Eden Consenstein (Religion)
Dry Sentiment: The Religious Politics of Midcentury Liquor Advertising
From 1947 to 1956, a vocal coalition of Protestant temperance activists advanced a series of bills that would prevent print liquor advertising from moving across state lines. They argued that liquor advertisements threatened to disorder traditional family life by enticing parents to drink. The movement took particular aim at Henry R. Luce, the editor of Time and Life magazines, who was well-known for advancing the importance of Christianity in U.S. politics and culture. Temperance organizers charged Luce with contradicting his own Christian commitments by printing advertisements for liquor, wine and beer. While Luce assumed mass media circulation could bring about a more-pious populace, temperance organizers wanted to insulate sober homes and neighborhoods from the enticements of liquor advertisers. This paper describes how the mid-century movement against liquor advertising—a revealing and understudied endeavor to gum up the works—complicates prevailing histories of Christianity, media and capitalism in the United States.

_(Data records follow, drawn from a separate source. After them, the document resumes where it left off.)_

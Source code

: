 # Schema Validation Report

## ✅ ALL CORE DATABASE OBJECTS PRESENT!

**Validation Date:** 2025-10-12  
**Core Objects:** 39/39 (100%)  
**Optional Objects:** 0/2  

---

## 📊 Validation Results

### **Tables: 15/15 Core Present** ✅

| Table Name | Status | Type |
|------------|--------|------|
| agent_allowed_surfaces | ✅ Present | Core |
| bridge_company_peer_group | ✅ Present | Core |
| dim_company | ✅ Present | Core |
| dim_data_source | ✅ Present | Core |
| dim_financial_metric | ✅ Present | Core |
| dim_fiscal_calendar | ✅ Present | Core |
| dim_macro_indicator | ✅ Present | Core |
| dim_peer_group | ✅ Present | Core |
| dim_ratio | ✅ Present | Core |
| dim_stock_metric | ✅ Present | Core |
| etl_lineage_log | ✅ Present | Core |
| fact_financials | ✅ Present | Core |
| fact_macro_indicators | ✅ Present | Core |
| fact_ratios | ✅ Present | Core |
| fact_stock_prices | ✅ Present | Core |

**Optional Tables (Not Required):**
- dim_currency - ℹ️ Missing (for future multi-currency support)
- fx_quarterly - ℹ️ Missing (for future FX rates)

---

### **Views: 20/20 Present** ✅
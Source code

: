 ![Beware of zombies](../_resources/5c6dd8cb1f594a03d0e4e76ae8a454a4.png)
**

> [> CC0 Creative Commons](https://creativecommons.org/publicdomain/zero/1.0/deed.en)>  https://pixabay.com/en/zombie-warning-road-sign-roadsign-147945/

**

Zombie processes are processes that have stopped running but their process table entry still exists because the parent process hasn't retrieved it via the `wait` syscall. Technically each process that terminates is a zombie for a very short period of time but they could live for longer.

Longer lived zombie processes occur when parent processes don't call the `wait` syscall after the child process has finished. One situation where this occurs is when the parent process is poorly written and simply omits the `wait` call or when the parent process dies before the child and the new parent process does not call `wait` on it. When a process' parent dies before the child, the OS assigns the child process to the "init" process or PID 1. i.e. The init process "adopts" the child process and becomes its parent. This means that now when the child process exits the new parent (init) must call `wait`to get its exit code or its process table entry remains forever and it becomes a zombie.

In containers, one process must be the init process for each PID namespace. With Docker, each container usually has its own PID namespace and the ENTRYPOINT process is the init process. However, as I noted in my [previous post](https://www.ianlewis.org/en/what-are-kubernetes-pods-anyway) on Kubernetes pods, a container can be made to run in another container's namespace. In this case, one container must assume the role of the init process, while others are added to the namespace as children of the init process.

[Dissertation — Religion at Time Inc.: From the Beginning of Time to the End of Life]
Curt Gambetta (Architecture)
Image Transfers: Materials as Media in Post-Liberalization India
This paper considers the production of imitation materials for housing in India after economic liberalization in the 1980s and 90s, focusing on the production of ceramic imitations of marble in Bangalore, a megalopolis in South India, and Morbi, an industrial center in North India. It draws on ethnographic fieldwork in spaces of off brand tile production such as factories, showrooms, and urban workshops, showing how tile artists, dealers, consumers, and middlemen in India relay and translate images of imported Italian marble for consumption in regional markets in India and export markets. By tracking the circulation of printed and digital marble images between different sites in India, Italy, and China, the paper will reflect on how newly ascendant social groups in India have made use of tile printing and other media-saturated techniques of imitation to embrace and distance themselves from the material culture of globalizing elites and global value chains.
[Dissertation — Mold House, Mud House, Marble House: A Historical Anthropology of Making Do in Postcolonial India]
Austin Hancock (French / Italian)
Periodical Pugilism: Francis Picabia’s Rrose Sélavy and Boxing in Dada Magazines
My presentation centers upon Francis Picabia’s insertion of heavyweight Georges Carpentier’s portrait onto the cover of his magazine 391’s final issue, where, seizing on Carpentier’s resemblance to Marcel Duchamp, Picabia has relabeled the boxer’s likeness as that of Duchamp’s feminine alter-ego Rrose Sélavy. This piece’s origins have long been misidentified in scholarship. However, having located the postcard of Carpentier which Picabia used for this cover, I contextualize Picabia’s appropriation of the boxer’s image within Picabia’s feud with André Breton as well as a periodical arena where exchanges between avant-garde journals and boxing media were surprisingly common. Tracing such interactions from the poet-boxer Arthur Cravan’s early appearances in the sports pages up to 391’s final issue, I thus show how Dada magazines drew upon the conventions of the boxing press to interrogate divisions between print genres and gender roles, articulating a performative but nonetheless pugnacious model of male artistic identity.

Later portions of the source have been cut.